Saturday, April 02, 2011

Academic writing

Mike Munger has some very good advice on academic writing in the Chronicle of Higher Education. I really agree with everything he says, but particularly with #2:


Set goals based on output, not input. "I will work for three hours" is a delusion; "I will type three double-spaced pages" is a goal. After you write three pages, do something else. Prepare for class, teach, go to meetings, whatever. If later in the day you feel like writing some more, great. But if you don't, then at least you wrote something.

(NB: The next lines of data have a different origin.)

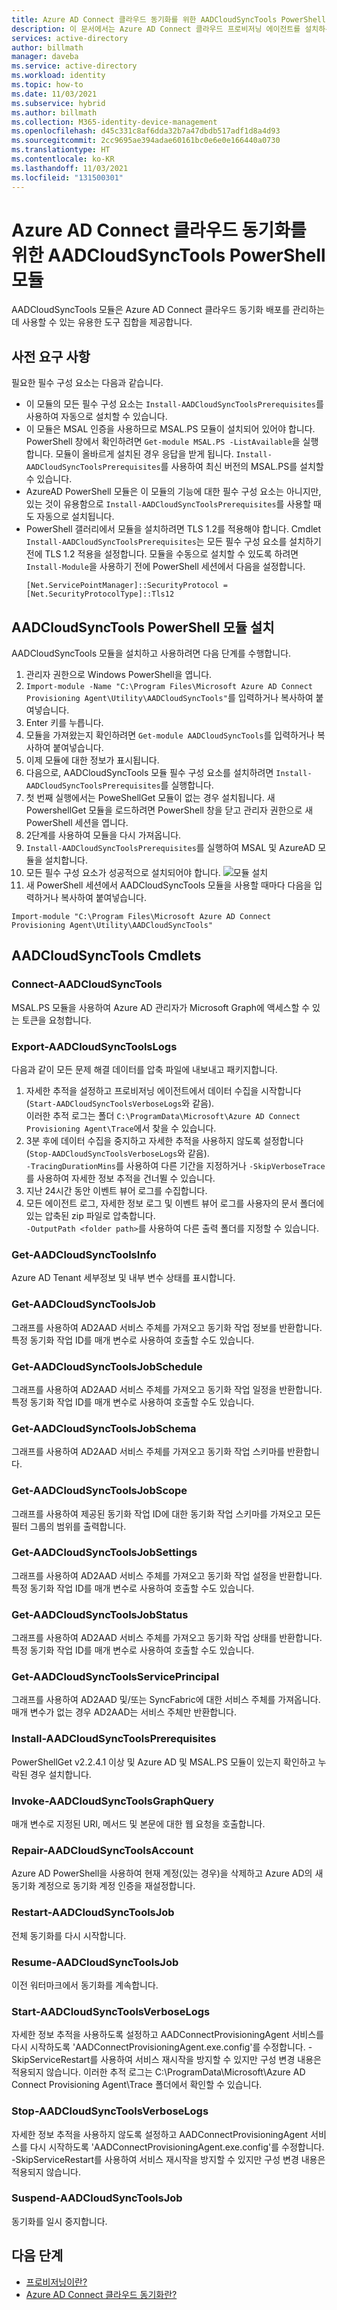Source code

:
 ```yaml
---
title: Azure AD Connect 클라우드 동기화를 위한 AADCloudSyncTools PowerShell 모듈
description: 이 문서에서는 Azure AD Connect 클라우드 프로비저닝 에이전트를 설치하는 방법을 설명합니다.
services: active-directory
author: billmath
manager: daveba
ms.service: active-directory
ms.workload: identity
ms.topic: how-to
ms.date: 11/03/2021
ms.subservice: hybrid
ms.author: billmath
ms.collection: M365-identity-device-management
ms.openlocfilehash: d45c331c8af6dda32b7a47dbdb517adf1d8a4d93
ms.sourcegitcommit: 2cc9695ae394adae60161bc0e6e0e166440a0730
ms.translationtype: HT
ms.contentlocale: ko-KR
ms.lasthandoff: 11/03/2021
ms.locfileid: "131500301"
---
```

# <a name="aadcloudsynctools-powershell-module-for-azure-ad-connect-cloud-sync"></a>Azure AD Connect 클라우드 동기화를 위한 AADCloudSyncTools PowerShell 모듈

AADCloudSyncTools 모듈은 Azure AD Connect 클라우드 동기화 배포를 관리하는 데 사용할 수 있는 유용한 도구 집합을 제공합니다.

## <a name="prerequisites"></a>사전 요구 사항
필요한 필수 구성 요소는 다음과 같습니다.

- 이 모듈의 모든 필수 구성 요소는 `Install-AADCloudSyncToolsPrerequisites`를 사용하여 자동으로 설치할 수 있습니다.
- 이 모듈은 MSAL 인증을 사용하므로 MSAL.PS 모듈이 설치되어 있어야 합니다. PowerShell 창에서 확인하려면 `Get-module MSAL.PS -ListAvailable`을 실행합니다. 모듈이 올바르게 설치된 경우 응답을 받게 됩니다. `Install-AADCloudSyncToolsPrerequisites`를 사용하여 최신 버전의 MSAL.PS를 설치할 수 있습니다.
- AzureAD PowerShell 모듈은 이 모듈의 기능에 대한 필수 구성 요소는 아니지만, 있는 것이 유용함으로 `Install-AADCloudSyncToolsPrerequisites`를 사용할 때도 자동으로 설치됩니다. 
- PowerShell 갤러리에서 모듈을 설치하려면 TLS 1.2를 적용해야 합니다. Cmdlet `Install-AADCloudSyncToolsPrerequisites`는 모든 필수 구성 요소를 설치하기 전에 TLS 1.2 적용을 설정합니다. 모듈을 수동으로 설치할 수 있도록 하려면 `Install-Module`을 사용하기 전에 PowerShell 세션에서 다음을 설정합니다.
  ```
  [Net.ServicePointManager]::SecurityProtocol = [Net.SecurityProtocolType]::Tls12 
  ```


## <a name="install-the-aadcloudsynctools-powershell-module"></a>AADCloudSyncTools PowerShell 모듈 설치
AADCloudSyncTools 모듈을 설치하고 사용하려면 다음 단계를 수행합니다.

1. 관리자 권한으로 Windows PowerShell을 엽니다.
2. `Import-module -Name "C:\Program Files\Microsoft Azure AD Connect Provisioning Agent\Utility\AADCloudSyncTools"`를 입력하거나 복사하여 붙여넣습니다.
3. Enter 키를 누릅니다.
4. 모듈을 가져왔는지 확인하려면 `Get-module AADCloudSyncTools`를 입력하거나 복사하여 붙여넣습니다.
5. 이제 모듈에 대한 정보가 표시됩니다.
6. 다음으로, AADCloudSyncTools 모듈 필수 구성 요소를 설치하려면 `Install-AADCloudSyncToolsPrerequisites`를 실행합니다.
7. 첫 번째 실행에서는 PoweShellGet 모듈이 없는 경우 설치됩니다. 새 PowershellGet 모듈을 로드하려면 PowerShell 창을 닫고 관리자 권한으로 새 PowerShell 세션을 엽니다. 
8. 2단계를 사용하여 모듈을 다시 가져옵니다.
9. `Install-AADCloudSyncToolsPrerequisites`를 실행하여 MSAL 및 AzureAD 모듈을 설치합니다.
11. 모든 필수 구성 요소가 성공적으로 설치되어야 합니다. ![모듈 설치](media/reference-powershell/install-1.png)
12. 새 PowerShell 세션에서 AADCloudSyncTools 모듈을 사용할 때마다 다음을 입력하거나 복사하여 붙여넣습니다.
```
Import-module "C:\Program Files\Microsoft Azure AD Connect Provisioning Agent\Utility\AADCloudSyncTools"
```


## <a name="aadcloudsynctools--cmdlets"></a>AADCloudSyncTools Cmdlets
### <a name="connect-aadcloudsynctools"></a>Connect-AADCloudSyncTools
MSAL.PS 모듈을 사용하여 Azure AD 관리자가 Microsoft Graph에 액세스할 수 있는 토큰을 요청합니다. 


### <a name="export-aadcloudsynctoolslogs"></a>Export-AADCloudSyncToolsLogs
다음과 같이 모든 문제 해결 데이터를 압축 파일에 내보내고 패키지합니다.
 1. 자세한 추적을 설정하고 프로비저닝 에이전트에서 데이터 수집을 시작합니다(`Start-AADCloudSyncToolsVerboseLogs`와 같음).
 <br>이러한 추적 로그는 폴더 `C:\ProgramData\Microsoft\Azure AD Connect Provisioning Agent\Trace`에서 찾을 수 있습니다. </br>
 2. 3분 후에 데이터 수집을 중지하고 자세한 추적을 사용하지 않도록 설정합니다(`Stop-AADCloudSyncToolsVerboseLogs`와 같음).
 <br>`-TracingDurationMins`를 사용하여 다른 기간을 지정하거나 `-SkipVerboseTrace`를 사용하여 자세한 정보 추적을 건너뛸 수 있습니다. </br>
 3. 지난 24시간 동안 이벤트 뷰어 로그를 수집합니다.
 4. 모든 에이전트 로그, 자세한 정보 로그 및 이벤트 뷰어 로그를 사용자의 문서 폴더에 있는 압축된 zip 파일로 압축합니다.
 <br>`-OutputPath <folder path>`를 사용하여 다른 출력 폴더를 지정할 수 있습니다. </br>

### <a name="get-aadcloudsynctoolsinfo"></a>Get-AADCloudSyncToolsInfo
Azure AD Tenant 세부정보 및 내부 변수 상태를 표시합니다.

### <a name="get-aadcloudsynctoolsjob"></a>Get-AADCloudSyncToolsJob
그래프를 사용하여 AD2AAD 서비스 주체를 가져오고 동기화 작업 정보를 반환합니다.
특정 동기화 작업 ID를 매개 변수로 사용하여 호출할 수도 있습니다.

### <a name="get-aadcloudsynctoolsjobschedule"></a>Get-AADCloudSyncToolsJobSchedule
그래프를 사용하여 AD2AAD 서비스 주체를 가져오고 동기화 작업 일정을 반환합니다.
특정 동기화 작업 ID를 매개 변수로 사용하여 호출할 수도 있습니다.

### <a name="get-aadcloudsynctoolsjobschema"></a>Get-AADCloudSyncToolsJobSchema
그래프를 사용하여 AD2AAD 서비스 주체를 가져오고 동기화 작업 스키마를 반환합니다.

### <a name="get-aadcloudsynctoolsjobscope"></a>Get-AADCloudSyncToolsJobScope
그래프를 사용하여 제공된 동기화 작업 ID에 대한 동기화 작업 스키마를 가져오고 모든 필터 그룹의 범위를 출력합니다.

### <a name="get-aadcloudsynctoolsjobsettings"></a>Get-AADCloudSyncToolsJobSettings
그래프를 사용하여 AD2AAD 서비스 주체를 가져오고 동기화 작업 설정을 반환합니다.
특정 동기화 작업 ID를 매개 변수로 사용하여 호출할 수도 있습니다.

### <a name="get-aadcloudsynctoolsjobstatus"></a>Get-AADCloudSyncToolsJobStatus
그래프를 사용하여 AD2AAD 서비스 주체를 가져오고 동기화 작업 상태를 반환합니다.
특정 동기화 작업 ID를 매개 변수로 사용하여 호출할 수도 있습니다.

### <a name="get-aadcloudsynctoolsserviceprincipal"></a>Get-AADCloudSyncToolsServicePrincipal
그래프를 사용하여 AD2AAD 및/또는 SyncFabric에 대한 서비스 주체를 가져옵니다.
매개 변수가 없는 경우 AD2AAD는 서비스 주체만 반환합니다.

### <a name="install-aadcloudsynctoolsprerequisites"></a>Install-AADCloudSyncToolsPrerequisites
PowerShellGet v2.2.4.1 이상 및 Azure AD 및 MSAL.PS 모듈이 있는지 확인하고 누락된 경우 설치합니다.

### <a name="invoke-aadcloudsynctoolsgraphquery"></a>Invoke-AADCloudSyncToolsGraphQuery
매개 변수로 지정된 URI, 메서드 및 본문에 대한 웹 요청을 호출합니다.

### <a name="repair-aadcloudsynctoolsaccount"></a>Repair-AADCloudSyncToolsAccount
Azure AD PowerShell을 사용하여 현재 계정(있는 경우)을 삭제하고 Azure AD의 새 동기화 계정으로 동기화 계정 인증을 재설정합니다.

### <a name="restart-aadcloudsynctoolsjob"></a>Restart-AADCloudSyncToolsJob
전체 동기화를 다시 시작합니다.

### <a name="resume-aadcloudsynctoolsjob"></a>Resume-AADCloudSyncToolsJob
이전 워터마크에서 동기화를 계속합니다.

### <a name="start-aadcloudsynctoolsverboselogs"></a>Start-AADCloudSyncToolsVerboseLogs
자세한 정보 추적을 사용하도록 설정하고 AADConnectProvisioningAgent 서비스를 다시 시작하도록 'AADConnectProvisioningAgent.exe.config'를 수정합니다. -SkipServiceRestart를 사용하여 서비스 재시작을 방지할 수 있지만 구성 변경 내용은 적용되지 않습니다.  이러한 추적 로그는 C:\ProgramData\Microsoft\Azure AD Connect Provisioning Agent\Trace 폴더에서 확인할 수 있습니다.

### <a name="stop-aadcloudsynctoolsverboselogs"></a>Stop-AADCloudSyncToolsVerboseLogs
자세한 정보 추적을 사용하지 않도록 설정하고 AADConnectProvisioningAgent 서비스를 다시 시작하도록 'AADConnectProvisioningAgent.exe.config'를 수정합니다. -SkipServiceRestart를 사용하여 서비스 재시작을 방지할 수 있지만 구성 변경 내용은 적용되지 않습니다.

### <a name="suspend-aadcloudsynctoolsjob"></a>Suspend-AADCloudSyncToolsJob
동기화를 일시 중지합니다.

## <a name="next-steps"></a>다음 단계 

- [프로비저닝이란?](what-is-provisioning.md)
- [Azure AD Connect 클라우드 동기화란?](what-is-cloud-sync.md)
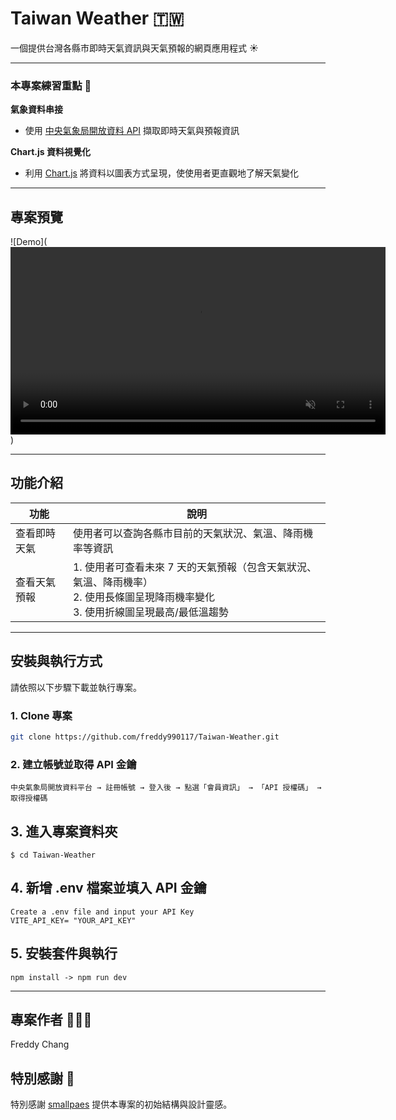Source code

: # Taiwan Weather 🇹🇼

一個提供台灣各縣市即時天氣資訊與天氣預報的網頁應用程式 ☀️

---

### 本專案練習重點 🚩

**氣象資料串接**

- 使用 [中央氣象局開放資料 API](https://opendata.cwa.gov.tw/dist/opendata-swagger.html#/) 擷取即時天氣與預報資訊

**Chart.js 資料視覺化**

- 利用 [Chart.js](https://www.chartjs.org/) 將資料以圖表方式呈現，使使用者更直觀地了解天氣變化

---

## 專案預覽

![Demo](<video src="Taiwan Weather Intro.gif" width="600" autoplay loop muted></video>)

---

## 功能介紹

| 功能         | 說明                                                                                                                                    |
| ------------ | --------------------------------------------------------------------------------------------------------------------------------------- |
| 查看即時天氣 | 使用者可以查詢各縣市目前的天氣狀況、氣溫、降雨機率等資訊                                                                                |
| 查看天氣預報 | 1. 使用者可查看未來 7 天的天氣預報（包含天氣狀況、氣溫、降雨機率）<br>2. 使用長條圖呈現降雨機率變化<br>3. 使用折線圖呈現最高/最低溫趨勢 |

---

## 安裝與執行方式

請依照以下步驟下載並執行專案。

### 1. Clone 專案

```bash
git clone https://github.com/freddy990117/Taiwan-Weather.git
```

### 2. 建立帳號並取得 API 金鑰

```
中央氣象局開放資料平台 → 註冊帳號 → 登入後 → 點選「會員資訊」 → 「API 授權碼」 → 取得授權碼
```

## 3. 進入專案資料夾

```
$ cd Taiwan-Weather
```

## 4. 新增 .env 檔案並填入 API 金鑰

```
Create a .env file and input your API Key
VITE_API_KEY= "YOUR_API_KEY"
```

## 5. 安裝套件與執行

```
npm install -> npm run dev
```

---

## 專案作者 🙋🏻‍♂️

Freddy Chang

## 特別感謝 🙏

特別感謝 [smallpaes](https://github.com/smallpaes) 提供本專案的初始結構與設計靈感。

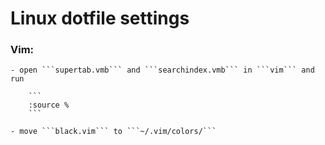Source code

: # Linux dotfile settings

### Vim:

    - open ```supertab.vmb``` and ```searchindex.vmb``` in ```vim``` and run 

        ```
        :source %
        ```

    - move ```black.vim``` to ```~/.vim/colors/```
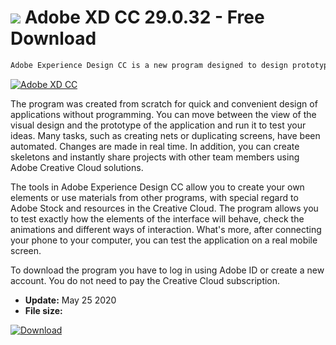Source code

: # ![](https://cdn.softexe.net/static/icon/win.gif) Adobe XD CC 29.0.32  - Free Download

```sh
Adobe Experience Design CC is a new program designed to design prototyping of web and mobile application interfaces. The program includes all the tools necessary to develop the interface and application behavior, including navigation and typography.
```
[![Adobe XD CC](https:https://tse2.mm.bing.net/th?id=OIP.r8kdMEHsCQObNGBBzWgF-wHaE_&pid=Api)](https://softexe.net/win/development-it/web-applications/adobe-xd-cc:pRghc.html)

The program was created from scratch for quick and convenient design of applications without programming. You can move between the view of the visual design and the prototype of the application and run it to test your ideas. Many tasks, such as creating nets or duplicating screens, have been automated. Changes are made in real time. In addition, you can create skeletons and instantly share projects with other team members using Adobe Creative Cloud solutions.
 
 
 The tools in Adobe Experience Design CC allow you to create your own elements or use materials from other programs, with special regard to Adobe Stock and resources in the Creative Cloud. The program allows you to test exactly how the elements of the interface will behave, check the animations and different ways of interaction. What's more, after connecting your phone to your computer, you can test the application on a real mobile screen.
 
 
 To download the program you have to log in using Adobe ID or create a new account. You do not need to pay the Creative Cloud subscription.


- **Update:** May 25 2020
- **File size:** 

[![Download](https://cdn.softexe.net/static/img/download.png)](https://softexe.net/win/development-it/web-applications/adobe-xd-cc:pRghc.html)

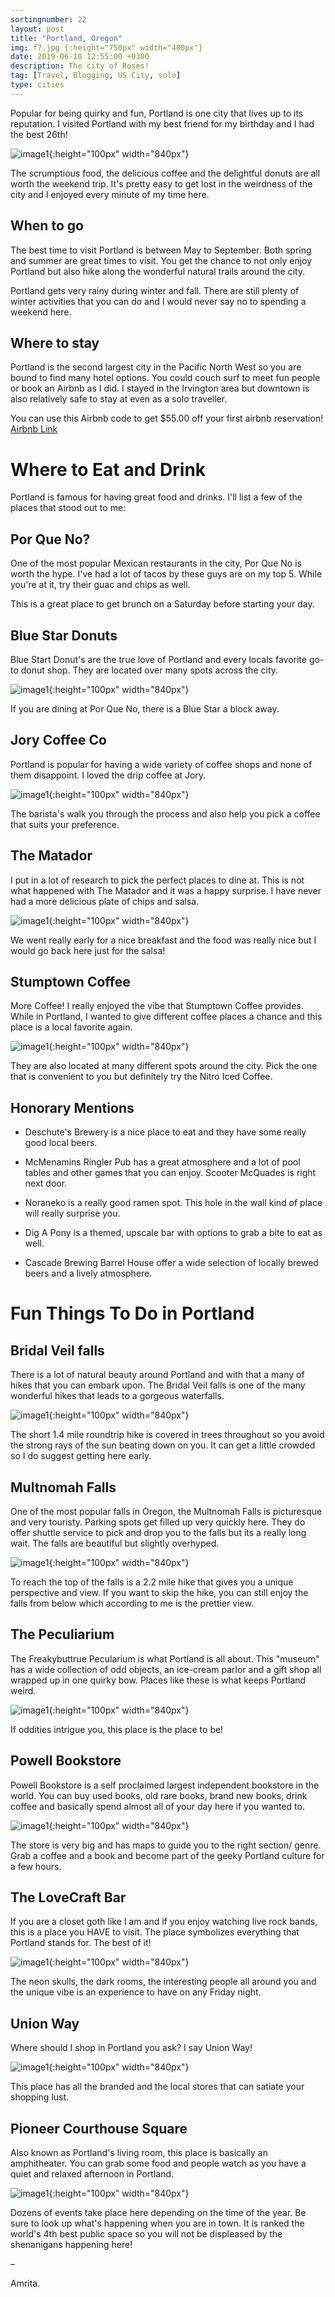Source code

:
 ```yaml
---
sortingnumber: 22
layout: post
title: "Portland, Oregon"
img: f7.jpg {:height="750px" width="400px"}
date: 2019-06-10 12:55:00 +0300
description: The city of Roses!
tag: [Travel, Blogging, US City, solo]
type: cities
---
```


Popular for being quirky and fun, Portland is one city that lives up to its reputation. I visited Portland with my best friend for my birthday and I had the best 26th!

![image1]({{site.baseurl}}/assets/img/Portland/p1.jpg){:height="100px" width="840px"}

The scrumptious food, the delicious coffee and the delightful donuts are all worth the weekend trip. It's pretty easy to get lost in the weirdness of the city and I enjoyed every minute of my time here.

## When to go

The best time to visit Portland is between May to September. Both spring and summer are great times to visit. You get the chance to not only enjoy Portland but also hike along the wonderful natural trails around the city.

Portland gets very rainy during winter and fall. There are still plenty of winter activities that you can do and I would never say no to spending a weekend here.

## Where to stay

Portland is the second largest city in the Pacific North West so you are bound to find many hotel options. You could couch surf to meet fun people or book an Airbnb as I did. I stayed in the Irvington area but downtown is also relatively safe to stay at even as a solo traveller.

You can use this Airbnb code to get $55.00 off your first airbnb reservation! <a href="https://www.airbnb.com/c/asavadatti1?currency=USD" target="_blank">Airbnb Link</a>

# Where to Eat and Drink

Portland is famous for having great food and drinks. I'll list a few of the places that stood out to me:

## Por Que No?

One of the most popular Mexican restaurants in the city, Por Que No is worth the hype. I've had a lot of tacos by these guys are on my top 5. While you're at it, try their guac and chips as well.

This is a great place to get brunch on a Saturday before starting your day.

## Blue Star Donuts

Blue Start Donut's are the true love of Portland and every locals favorite go-to donut shop. They are located over many spots across the city.

![image1]({{site.baseurl}}/assets/img/Portland/f6.jpg){:height="100px" width="840px"}

If you are dining at Por Que No, there is a Blue Star a block away.

## Jory Coffee Co

Portland is popular for having a wide variety of coffee shops and none of them disappoint. I loved the drip coffee at Jory.

![image1]({{site.baseurl}}/assets/img/Portland/f2.jpg){:height="100px" width="840px"}

The barista's walk you through the process and also help you pick a coffee that suits your preference.

## The Matador

I put in a lot of research to pick the perfect places to dine at. This is not what happened with The Matador and it was a happy surprise. I have never had a more delicious plate of chips and salsa.

![image1]({{site.baseurl}}/assets/img/Portland/f4.jpg){:height="100px" width="840px"}

We went really early for a nice breakfast and the food was really nice but I would go back here just for the salsa!

## Stumptown Coffee

More Coffee! I really enjoyed the vibe that Stumptown Coffee provides. While in Portland, I wanted to give different coffee places a chance and this place is a local favorite again.

![image1]({{site.baseurl}}/assets/img/Portland/f7.jpg){:height="100px" width="840px"}

They are also located at many different spots around the city. Pick the one that is convenient to you but definitely try the Nitro Iced Coffee.

## Honorary Mentions

* Deschute's Brewery is a nice place to eat and they have some really good local beers.

* McMenamins Ringler Pub has a great atmosphere and a lot of pool tables and other games that you can enjoy. Scooter McQuades is right next door.

* Noraneko is a really good ramen spot. This hole in the wall kind of place will really surprise you.

* Dig A Pony is a themed, upscale bar with options to grab a bite to eat as well.

* Cascade Brewing Barrel House offer a wide selection of locally brewed beers and a lively atmosphere.


#  Fun Things To Do in Portland

## Bridal Veil falls

There is a lot of natural beauty around Portland and with that a many of hikes that you can embark upon. The Bridal Veil falls is one of the many wonderful hikes that leads to a gorgeous waterfalls.

![image1]({{site.baseurl}}/assets/img/Portland/p2.jpg){:height="100px" width="840px"}

The short 1.4 mile roundtrip hike is covered in trees throughout so you avoid the strong rays of the sun beating down on you. It can get a little crowded so I do suggest getting here early.

## Multnomah Falls

One of the most popular falls in Oregon, the Multnomah Falls is picturesque and very touristy. Parking spots get filled up very quickly here. They do offer shuttle service to pick and drop you to the falls but its a really long wait. The falls are beautiful but slightly overhyped.

![image1]({{site.baseurl}}/assets/img/Portland/p3.jpg){:height="100px" width="840px"}

To reach the top of the falls is a 2.2 mile hike that gives you a unique perspective and view. If you want to skip the hike, you can still enjoy the falls from below which according to me is the prettier view.

## The Peculiarium

The Freakybuttrue Pecularium is what Portland is all about. This "museum" has a wide collection of odd objects, an ice-cream parlor and a gift shop all wrapped up in one quirky bow. Places like these is what keeps Portland weird.

![image1]({{site.baseurl}}/assets/img/Portland/p5.jpg){:height="100px" width="840px"}

If oddities intrigue you, this place is the place to be!

## Powell Bookstore

Powell Bookstore is a self proclaimed largest independent bookstore in the world. You can buy used books, old rare books, brand new books, drink coffee and basically spend almost all of your day here if you wanted to.  

![image1]({{site.baseurl}}/assets/img/Portland/p7.jpg){:height="100px" width="840px"}

The store is very big and has maps to guide you to the right section/ genre. Grab a coffee and a book and become part of the geeky Portland culture for a few hours.

## The LoveCraft Bar

If you are a closet goth like I am and if you enjoy watching live rock bands, this is a place you HAVE to visit. The place symbolizes everything that Portland stands for. The best of it!

![image1]({{site.baseurl}}/assets/img/Portland/p4.jpg){:height="100px" width="840px"}

The neon skulls, the dark rooms, the interesting people all around you and the unique vibe is an experience to have on any Friday night.

## Union Way

Where should I shop in Portland you ask? I say Union Way!

![image1]({{site.baseurl}}/assets/img/Portland/p6.jpg){:height="100px" width="840px"}

This place has all the branded and the local stores that can satiate your shopping lust.

## Pioneer Courthouse Square

Also known as Portland's living room, this place is basically an amphitheater. You can grab some food and people watch as you have a quiet and relaxed afternoon in Portland.

![image1]({{site.baseurl}}/assets/img/Portland/p8.jpg){:height="100px" width="840px"}

Dozens of events take place here depending on the time of the year. Be sure to look up what's happening when you are in town. It is ranked the world's 4th best public space so you will not be displeased by the shenanigans happening here!

–

Amrita.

That was something a friend in graduate school said he did--writing two double-spaced pages of dissertation a day--and I successfully copied it and continue to do so in some fashion (though not necessarily always two pages).  Those two pages aren't necessarily good, and will be changed through editing, but they represent a concrete goal and then accomplishment.

1 comments:

Lillie Langtry 4:23 AM  

When I was writing up my PhD, my goal was 1,000 words a day. That worked for me - less and I tended to feel that I hadn't achieved much, more and the words tended to require really heavy revision later and be a bit counterproductive. Of course, the bulk of the reading/research had already been done beforehand so I was properly at the writing stage. I became addicted to the word count function in Word though ;-)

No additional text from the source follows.